- Description of the task -
Nothing but the pictures should be left out when the entries below are duplicated.

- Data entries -
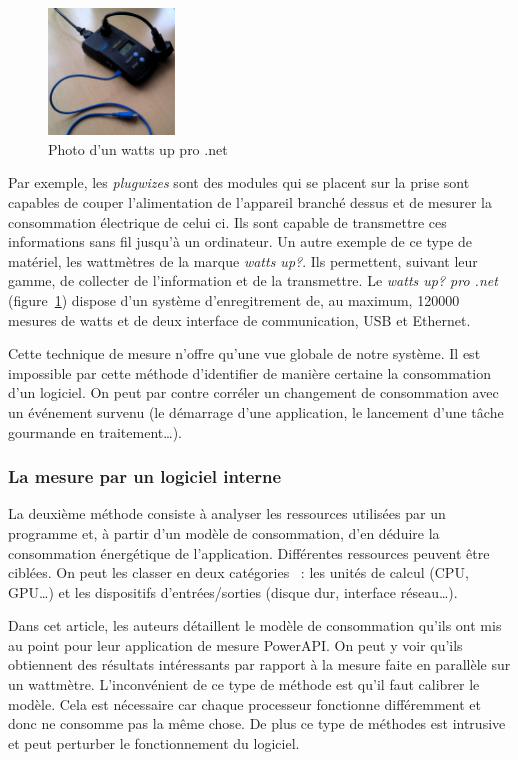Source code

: \documentclass[a4paper, 11pt]{report}
\begin{document}
\begin{figure}
		\includegraphics[width=0.3\textwidth]{figures/wattsUp}
		\caption{Photo d'un watts up pro .net}
		\label{wattsUp}
\end{figure}

Par exemple, les \textit{plugwizes} sont des modules qui se placent sur la prise sont capables de couper l'alimentation de l'appareil branché dessus et de mesurer la consommation électrique de celui ci. Ils sont capable de transmettre ces informations sans fil jusqu'à un ordinateur. Un autre exemple de ce type de matériel, les wattmètres de la marque \textit{watts up\/?}. Ils permettent, suivant leur gamme, de collecter de l'information et de la transmettre. Le \textit{watts up\/? pro .net} (figure~\ref{wattsUp}) dispose d'un système d'enregitrement de, au maximum, 120000 mesures de watts et de deux interface de communication, USB et Ethernet.

Cette technique de mesure n'offre qu'une vue globale de notre système. Il est impossible par cette méthode d'identifier de manière certaine la consommation d'un logiciel. On peut par contre corréler un changement de consommation avec un événement survenu\cite{GreenMining} (le démarrage d'une application, le lancement d'une tâche gourmande en traitement\ldots). 

			\subsubsection{La mesure par un logiciel interne}
La deuxième méthode consiste à analyser les ressources utilisées par un programme et, à partir d'un modèle de consommation, d'en déduire la consommation énergétique de l'application. Différentes ressources peuvent être ciblées. On peut les classer en deux catégories ~: les unités de calcul (CPU, GPU\ldots) et les dispositifs d'entrées/sorties (disque dur, interface réseau\ldots).

Dans cet article\cite{noureddine:hal-00681560}, les auteurs détaillent le modèle de consommation qu'ils ont mis au point pour leur application de mesure PowerAPI. On peut y voir qu'ils obtiennent des résultats intéressants par rapport à la mesure faite en parallèle sur un wattmètre. L'inconvénient de ce type de méthode est qu'il faut calibrer le modèle. Cela est nécessaire car chaque processeur  fonctionne différemment et donc ne consomme pas la même chose. De plus ce type de méthodes est intrusive et peut perturber le fonctionnement du logiciel.
\end{document}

- Task answer -
Source code

: \documentclass[a4paper, 11pt]{report}
\begin{document}
\begin{figure}
		\includegraphics[width=0.3\textwidth]{figures/wattsUp}
		\caption{Photo d'un watts up pro .net}
		\label{wattsUp}
\end{figure}

Par exemple, les \textit{plugwizes} sont des modules qui se placent sur la prise sont capables de couper l'alimentation de l'appareil branché dessus et de mesurer la consommation électrique de celui ci. Ils sont capable de transmettre ces informations sans fil jusqu'à un ordinateur. Un autre exemple de ce type de matériel, les wattmètres de la marque \textit{watts up\/?}. Ils permettent, suivant leur gamme, de collecter de l'information et de la transmettre. Le \textit{watts up\/? pro .net} (figure~\ref{wattsUp}) dispose d'un système d'enregitrement de, au maximum, 120000 mesures de watts et de deux interface de communication, USB et Ethernet.

Cette technique de mesure n'offre qu'une vue globale de notre système. Il est impossible par cette méthode d'identifier de manière certaine la consommation d'un logiciel. On peut par contre corréler un changement de consommation avec un événement survenu\cite{GreenMining} (le démarrage d'une application, le lancement d'une tâche gourmande en traitement\ldots). 

			\subsubsection{La mesure par un logiciel interne}
La deuxième méthode consiste à analyser les ressources utilisées par un programme et, à partir d'un modèle de consommation, d'en déduire la consommation énergétique de l'application. Différentes ressources peuvent être ciblées. On peut les classer en deux catégories ~: les unités de calcul (CPU, GPU\ldots) et les dispositifs d'entrées/sorties (disque dur, interface réseau\ldots).

Dans cet article\cite{noureddine:hal-00681560}, les auteurs détaillent le modèle de consommation qu'ils ont mis au point pour leur application de mesure PowerAPI. On peut y voir qu'ils obtiennent des résultats intéressants par rapport à la mesure faite en parallèle sur un wattmètre. L'inconvénient de ce type de méthode est qu'il faut calibrer le modèle. Cela est nécessaire car chaque processeur  fonctionne différemment et donc ne consomme pas la même chose. De plus ce type de méthodes est intrusive et peut perturber le fonctionnement du logiciel.
\end{document}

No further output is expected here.